Однако было много раз, когда он защищал прямо противоположное. В контексте
нашего исследования особенно важно упомянуть сказанное им в 1918 г.: "Устойчивые решительные успехи немыслимы без
европейской революции. Поэтому мы не можем купить частичные успехи ценой таких
процедур и комбинаций, которые могут создать препятствия на пути европейского
пролетарского движения".
«Устойчивые, решительные». По прошествии
определенного времени это субъективные определения, и их не следует особо
принимать во внимание. Однако фраза «мы
не можем (…) купить частичные успехи» – это открытое признание того, что,
если того потребует ситуация, русской революцией можно было бы пожертвовать
Если бы Троцкий впоследствии не разыграл карту «предательства мировой революции»
в своей полемике против Сталина, мы могли бы отклонить его работы 1918 года как
«инфантильное расстройство», потому что, как я отмечал ранее, были случаи,
когда он впоследствии заявлял прямо противоположное. Однако следует знать, что
как во время его назначения наркомом иностранных дел, так и когда он командовал
Красной Армией в качестве наркома по военным делам, поведение Троцкого
свидетельствовало о полном отсутствии веры в то, что Советская Россия сможет
прийти к социализму через внутреннюю динамику. Ясно, что он никогда не
соглашался с тем, что русская революция постепенно стала играть центральную
роль в мировой революции и был не в состоянии признать её значимость даже
тогда, когда это стало очевидно для всех.
Он с явной бравадой преуменьшает важность
своего назначения наркомом иностранных дел: «Какую дипломатическую работу мы склонны выполнять? Я сделаю несколько
революционных воззваний к народам мира, а потом закрой магазин»,
наивно полагаясь на то, что мировая революция победит через несколько недель.
Что он делал, так это медлил с участием в усилиях по организации
социалистического государства в России. Можно ли иначе объяснить его слова: «Если бы Россия была одна в мире, рассуждение
Мартова было бы правильным»?
Идея, которую он приписывает Мартову, – держаться подальше от социалистической
революции и защищать программу-минимум вместо программы-максимум. Этими словами
Троцкий заявляет, что захват власти большевиками в России был важен только как
связующее звено в мировой цепи преобразований.

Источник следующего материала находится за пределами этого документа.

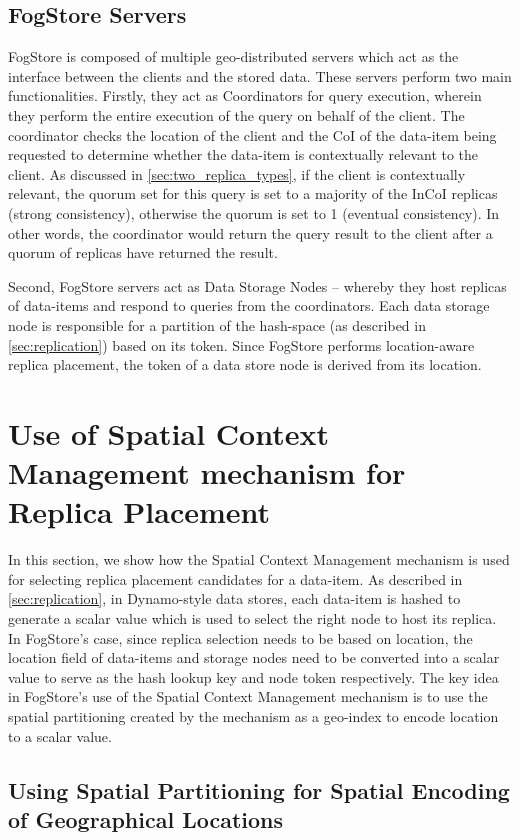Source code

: \subsection{FogStore Servers}
FogStore is composed of multiple geo-distributed servers which act as the interface between the clients and the stored data. These servers perform two main functionalities. Firstly, they act as Coordinators for query execution, wherein they perform  the entire execution of the query on behalf of the client. The coordinator checks the location of the client and the CoI of the data-item being requested to determine whether the data-item is contextually relevant to the client. As discussed in \cref{sec:two_replica_types}, if the client is contextually relevant, the quorum set for this query is set to a majority of the InCoI replicas (strong consistency), otherwise the quorum is set to 1 (eventual consistency). In other words, the coordinator would return the query result to the client after a quorum of replicas have returned the result.
\par Second, FogStore servers act as Data Storage Nodes -- whereby they host replicas of data-items and respond to queries from the coordinators. Each data storage node is responsible for a partition of the hash-space (as described in \cref{sec:replication}) based on its token. Since FogStore performs location-aware replica placement, the token of a data store node is derived from its location.

\section{Use of Spatial Context Management mechanism for Replica Placement}
\label{sec:replica_placement}
In this section, we show how the Spatial Context Management mechanism is used for selecting replica placement candidates for a data-item. As described in \cref{sec:replication}, in Dynamo-style data stores, each data-item is hashed to generate a scalar value which is used to select the right node to host its replica. In FogStore's case, since replica selection needs to be based on location, the location field of data-items and storage nodes need to be converted into a scalar value to serve as the hash lookup key and node token respectively. The key idea in FogStore's use of the Spatial Context Management mechanism is to use the spatial partitioning created by the mechanism as a geo-index to encode location to a scalar value.

\subsection{Using Spatial Partitioning for Spatial Encoding of Geographical Locations}
\label{sec:geoindexing}

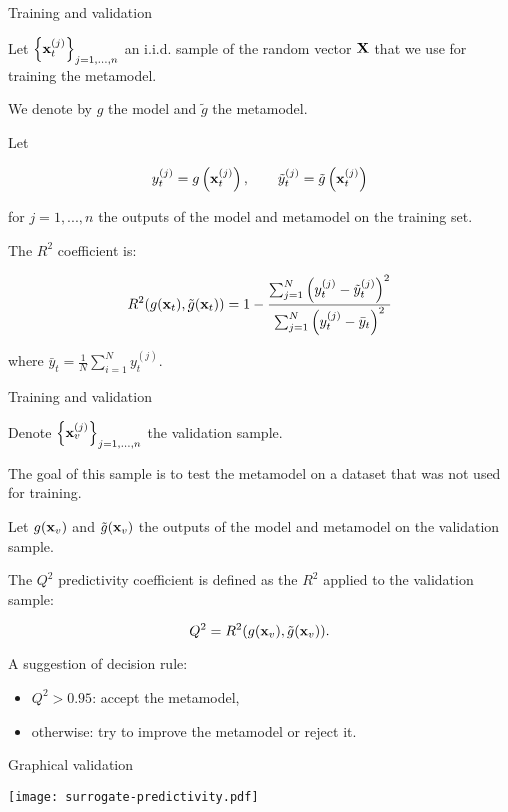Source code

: \documentclass{beamer}
\begin{document}
\begin{frame}[t]{Training and validation}

Let $\left\{{\bf x}^{(j)}_t\right\}_{j=1,...,n}$ an i.i.d. sample 
of the random vector ${\bf X}$ that we use for training the 
metamodel. 

We denote by $g$ the model and $\tilde{g}$ the metamodel. 

Let 

$$
y^{(j)}_t = g\left({\bf x}^{(j)}_t\right), \qquad 
\tilde{y}^{(j)}_t = \tilde{g}\left({\bf x}^{(j)}_t\right)
$$

for $j=1,...,n$ the outputs of the model and metamodel 
on the training set.

The $R^2$ coefficient is: 

$$
R^2(g({\bf x}_t),\tilde{g}({\bf x}_t)) 
= 1 - \frac{ \sum_{j=1}^N \left( y^{(j)}_t - \tilde{y}^{(j)}_t \right)^2}
{ \sum_{j=1}^N \left( y^{(j)}_t - \bar{y}_t \right)^2 }
$$

where $\bar{y}_t = \frac{1} {N} \sum_{i=1}^N y^{(j)}_t$. 

\end{frame}


\begin{frame}[t]{Training and validation}

Denote $\left\{{\bf x}^{(j)}_v\right\}_{j=1,...,n}$ the 
validation sample. 

The goal of this sample is to test the metamodel on a dataset 
that was not used for training.

Let $g({\bf x}_v)$ and $\tilde{g}({\bf x}_v)$ the outputs of the 
model and metamodel on the validation sample.

The $Q^2$ predictivity coefficient is defined as the $R^2$ 
applied to the validation sample:

$$
Q^2 = R^2(g({\bf x}_v),\tilde{g}({\bf x}_v)).
$$

A suggestion of decision rule:
\begin{itemize}
\item $Q^2>0.95$: accept the metamodel,
\item otherwise: try to improve the metamodel or reject it.
\end{itemize}

\end{frame}


\begin{frame}[t]{Graphical validation}

\begin{center}
 \texttt{[image: surrogate-predictivity.pdf]}
\end{center}

\end{frame}
\end{document}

В каком-то смысле это правильно, но в
другом – совершенно неверно. Один вопрос настоятельно требует ответа: что, если
мировая революция не наступит в ожидаемое время?
Мы показали, что Троцкий не был тем, кто
подталкивал Красную Армию к самоубийственным миссиям. И что? Позже, когда все
сочинения, речи и официальные действия непоследовательного Троцкого будут
изучены во всей их полноте, станет видно, что путь, который он нашел для выхода
из дилеммы, заключался в том, чтобы каким-то образом сохранить Советскую Россию,
не продвигаясь вперед к социализму, и подождать, пока мировая революция сделает
еще один рывок вперед. В частности, его политика в Красной Армии
свидетельствует об этой тенденции, и мы обратимся к ней в свое время.
В этом исследовании
мы пытаемся ответить на вопросы: «Какие факторы препятствовали распространению
мировой революции в ее наиболее критический период между 1918 и 1924 годами,
особенно в 1920 году?», «Какие из них были неизбежны?» и «Какие ошибки сделали
коммунисты того периода?». Прошел век, и пришло время смело ответить на эти
вопросы. В этой дискуссии участвуют не только откровенно антикоммунистические
буржуазные историки, но и интеллектуалы, которые берут на себя смелость
говорить от имени марксизма, но проявляют даже более фанатичную антисоветскую
позицию, чем буржуазные историки. Неукоснительное отстаивание почти суеверной
версии о «непогрешимой партийной линии» есть все большее скатывание на позиции
идеализации и не является эффективным способом не допустить искажения
исторических фактов по желанию сочинителей разного рода.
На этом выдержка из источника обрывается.